Donc, dans l’affaire ici brièvement commentée, on notera que la requérante, étudiante en thèse d’après la décision de première instance, a saisi l’Administrateur général du Collège de France d’un signalement relatif à des « faits constitutifs d’abus de fonctions et d’une violation des devoirs de l’enseignant » et a sollicité en conséquence qu’une enquête interne soit organisée afin probablement de les voir établis et l’enseignant sanctionné.

C’est le refus implicite opposé à cette demande qui a fait l’objet d’un recours initial devant le Tribunal administratif de Paris, lequel a été rejeté et dont l’appel a été transmis à la Cour administrative d’appel de Paris.

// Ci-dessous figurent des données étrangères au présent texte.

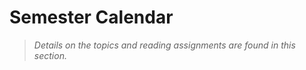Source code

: # Semester Calendar

> *Details on the topics and reading assignments are found in this
> section.*

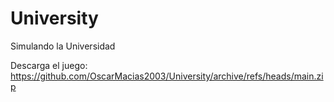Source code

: # University
 Simulando la Universidad 


Descarga el juego: https://github.com/OscarMacias2003/University/archive/refs/heads/main.zip

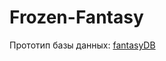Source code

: # Frozen-Fantasy
Прототип базы данных: [fantasyDB](https://www.figma.com/file/TTuAyfrdjomM0qMe1EcUJI/Untitled?type=whiteboard&node-id=0%3A1&t=jALePf8doNVqE2VQ-1)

Pour mémoire, le Collège de France est un établissement public d’enseignement supérieur et de recherche, dont l’administrateur général a l’autorité sur tous les personnels. La procédure disciplinaire est encadrée par le Code de l’éducation qui renvoie à la procédure, en tout cas pour les enseignants chercheurs, applicable au sein des universités. Or, cette précision revêt toute son importance puisque cette procédure spécifique comporte une phase d’instruction au cours de laquelle une commission d’instruction « instruit l’affaire par tous les moyens qu’elle juge propres à l’éclairer », en étant notamment obligée d’entendre l’enseignant visé, et rend un rapport dans un délai maximal de deux mois sur lequel la section disciplinaire se fondera pour décider (ou pas) d’une sanction[1].

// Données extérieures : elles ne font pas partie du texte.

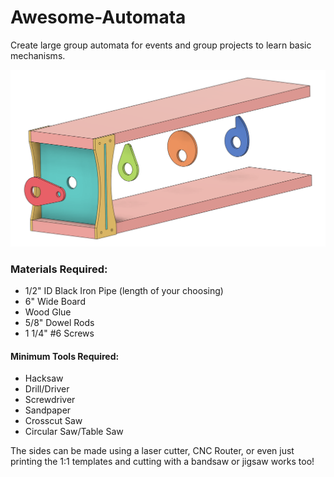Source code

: # Awesome-Automata
Create large group automata for events and group projects to learn basic mechanisms.

![CAD](https://github.com/ebredder/Awesome-Automata/raw/master/pics/CADmodel.PNG)

### Materials Required:  
+ 1/2" ID Black Iron Pipe (length of your choosing)  
+ 6" Wide Board  
+ Wood Glue  
+ 5/8" Dowel Rods  
+ 1 1/4" #6 Screws  

#### Minimum Tools Required:  
+ Hacksaw  
+ Drill/Driver  
+ Screwdriver  
+ Sandpaper  
+ Crosscut Saw  
+ Circular Saw/Table Saw  

The sides can be made using a laser cutter, CNC Router, or even just printing the 1:1 templates and cutting with a bandsaw or jigsaw works too!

En réalité, le Président de l’Université (ou en l’espèce l’Administrateur général du Collège de France) dispose naturellement de l’opportunité des poursuites : tous les faits qui lui sont signalés ne déboucheront pas nécessairement sur l’ouverture d’une procédure disciplinaire et donc sur la saisine de cette commission d’instruction. Il a, dans ses compétences en qualité d’autorité disciplinaire[2], l’obligation d’apprécier si les faits sont suffisants pour saisir la commission d’instruction.

Et c’est probablement précisément à ce stade que se joue notre affaire : la requérante a, semble-t-il, sollicité qu’une enquête administrative, qui aurait eu pour effet d’éclairer l’Administrateur général sur l’opportunité de saisir la commission d’instruction, soit diligentée. Ce dernier, estimant sans doute que les faits et les preuves soumis n’étaient pas suffisants, n’a pas donné suite à cette demande.

La Cour administrative d’appel de Paris, saisie en appel de la décision du Tribunal administratif de rejeter le recours de la requérante à l’encontre de cette décision implicite de rejet, l’a également déboutée, toujours sur le fondement de l’irrecevabilité de la demande.

On aurait pu imaginer que cette irrecevabilité soit fondée sur l’absence d’intérêt à agir de la requérante, reprenant ainsi la jurisprudence constante du Conseil d’Etat qui considère que le droit disciplinaire intéressant au premier chef les rapports de l’administration et de ses agents, un tiers n’a pas d’intérêt à agir contre une sanction disciplinaire infligée à un fonctionnaire, alors même que le comportement de l’agent sanctionné lui avait causé un préjudice (CE 17 mai 2006, Bellanger, req. 268938). C’est d’ailleurs un des arguments retenus par le Tribunal administratif : « A supposer que la requérante ait entendu demander à l’Administrateur du Collège de France l’ouverture d’une enquête disciplinaire à l’encontre de son ancien directeur de thèse, elle serait en tout état de cause dépourvue d’intérêt à déférer au juge administratif le refus de prendre une telle mesure ».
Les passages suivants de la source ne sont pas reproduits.